-- The input follows --
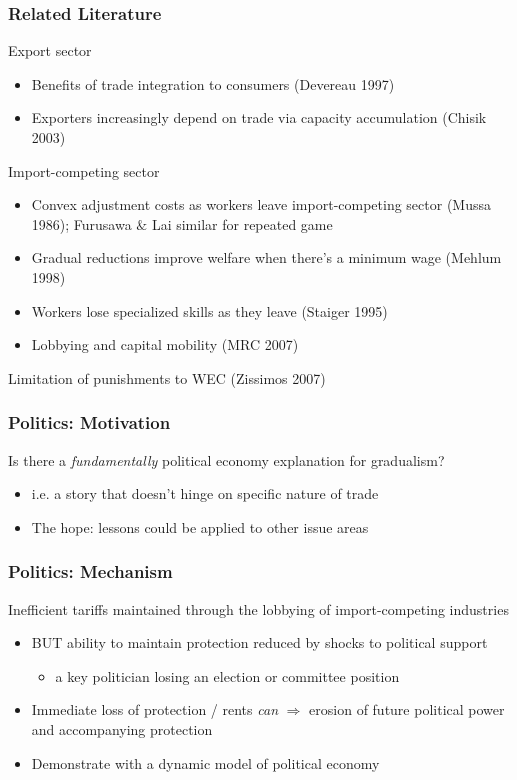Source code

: \documentclass[handout]{beamer}
\begin{document}
\begin{frame}
\frametitle{Related Literature}

\pause
Export sector
\begin{itemize}
  \item \footnotesize Benefits of trade integration to consumers (Devereau 1997)
  \item \footnotesize Exporters increasingly depend on trade via capacity accumulation (Chisik 2003)
\end{itemize}

\pause
Import-competing sector
\begin{itemize}
  \item \footnotesize Convex adjustment costs as workers leave import-competing sector (Mussa 1986); Furusawa $\&$ Lai similar for repeated game
	\item \footnotesize Gradual reductions improve welfare when there's a minimum wage (Mehlum 1998)
	\item \footnotesize Workers lose specialized skills as they leave (Staiger 1995)
	\item \footnotesize Lobbying and capital mobility (MRC 2007)
\end{itemize}

\pause
Limitation of punishments to WEC (Zissimos 2007)

\end{frame}


\begin{frame}
\frametitle{Politics: Motivation}

\pause
Is there a \textit{fundamentally} political economy explanation for gradualism?
\pause
\begin{itemize}
	
	\item i.e. a story that doesn't hinge on specific nature of trade
	\pause
	\item The hope: lessons could be applied to other issue areas
\end{itemize}

\end{frame}


\begin{frame}
\frametitle{Politics: Mechanism}

\pause
Inefficient tariffs maintained through the lobbying of import-competing industries
\pause
\begin{itemize}[<+->]
	\item BUT ability to maintain protection reduced by shocks to political support
		\begin{itemize}
			\item a key politician losing an election or committee position
		\end{itemize}
	\item Immediate loss of protection / rents \textit{can} $\Rightarrow$ erosion of future political power and accompanying protection
	\item Demonstrate with a dynamic model of political economy
\end{itemize}

\end{frame}
\end{document}
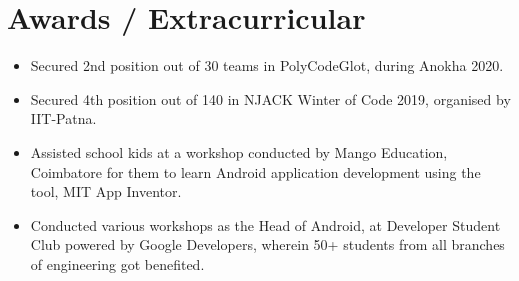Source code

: \documentclass[letterpaper,11pt]{article}
\newcommand{\resumeItem}[1]{
  \item\small{
    {#1 \vspace{-2pt}}
  }
}
\newcommand{\resumeItemListStart}{\begin{itemize}}
\newcommand{\resumeItemListEnd}{\end{itemize}\vspace{-5pt}}
\begin{document}
\section{Awards / Extracurricular}
            \resumeItemListStart
                \resumeItem{Secured 2nd position out of 30 teams in PolyCodeGlot, during Anokha 2020.}\vspace{-5pt}
                \resumeItem{Secured 4th position out of 140 in NJACK Winter of Code 2019, organised by IIT-Patna.}\vspace{-5pt}
                \resumeItem{Assisted school kids at a workshop conducted by Mango Education, Coimbatore for them to learn Android application development using the tool,  MIT App Inventor.}\vspace{-5pt}
                \resumeItem{Conducted various workshops as the Head of Android, at Developer Student Club powered by Google Developers,  wherein 50+ students from all branches of engineering got benefited.}\vspace{-5pt}
            \resumeItemListEnd
\end{document}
-- The input concluded --
Nothing but the records, copied exactly and stripped of pictures, should be returned.

▸ Problem solution:
Source code

: \documentclass[handout]{beamer}
\begin{document}
\begin{frame}
\frametitle{Related Literature}

\pause
Export sector
\begin{itemize}
  \item \footnotesize Benefits of trade integration to consumers (Devereau 1997)
  \item \footnotesize Exporters increasingly depend on trade via capacity accumulation (Chisik 2003)
\end{itemize}

\pause
Import-competing sector
\begin{itemize}
  \item \footnotesize Convex adjustment costs as workers leave import-competing sector (Mussa 1986); Furusawa $\&$ Lai similar for repeated game
	\item \footnotesize Gradual reductions improve welfare when there's a minimum wage (Mehlum 1998)
	\item \footnotesize Workers lose specialized skills as they leave (Staiger 1995)
	\item \footnotesize Lobbying and capital mobility (MRC 2007)
\end{itemize}

\pause
Limitation of punishments to WEC (Zissimos 2007)

\end{frame}


\begin{frame}
\frametitle{Politics: Motivation}

\pause
Is there a \textit{fundamentally} political economy explanation for gradualism?
\pause
\begin{itemize}
	
	\item i.e. a story that doesn't hinge on specific nature of trade
	\pause
	\item The hope: lessons could be applied to other issue areas
\end{itemize}

\end{frame}


\begin{frame}
\frametitle{Politics: Mechanism}

\pause
Inefficient tariffs maintained through the lobbying of import-competing industries
\pause
\begin{itemize}[<+->]
	\item BUT ability to maintain protection reduced by shocks to political support
		\begin{itemize}
			\item a key politician losing an election or committee position
		\end{itemize}
	\item Immediate loss of protection / rents \textit{can} $\Rightarrow$ erosion of future political power and accompanying protection
	\item Demonstrate with a dynamic model of political economy
\end{itemize}

\end{frame}
\end{document}
Source code

: \documentclass[letterpaper,11pt]{article}
\newcommand{\resumeItem}[1]{
  \item\small{
    {#1 \vspace{-2pt}}
  }
}
\newcommand{\resumeItemListStart}{\begin{itemize}}
\newcommand{\resumeItemListEnd}{\end{itemize}\vspace{-5pt}}
\begin{document}
\section{Awards / Extracurricular}
            \resumeItemListStart
                \resumeItem{Secured 2nd position out of 30 teams in PolyCodeGlot, during Anokha 2020.}\vspace{-5pt}
                \resumeItem{Secured 4th position out of 140 in NJACK Winter of Code 2019, organised by IIT-Patna.}\vspace{-5pt}
                \resumeItem{Assisted school kids at a workshop conducted by Mango Education, Coimbatore for them to learn Android application development using the tool,  MIT App Inventor.}\vspace{-5pt}
                \resumeItem{Conducted various workshops as the Head of Android, at Developer Student Club powered by Google Developers,  wherein 50+ students from all branches of engineering got benefited.}\vspace{-5pt}
            \resumeItemListEnd
\end{document}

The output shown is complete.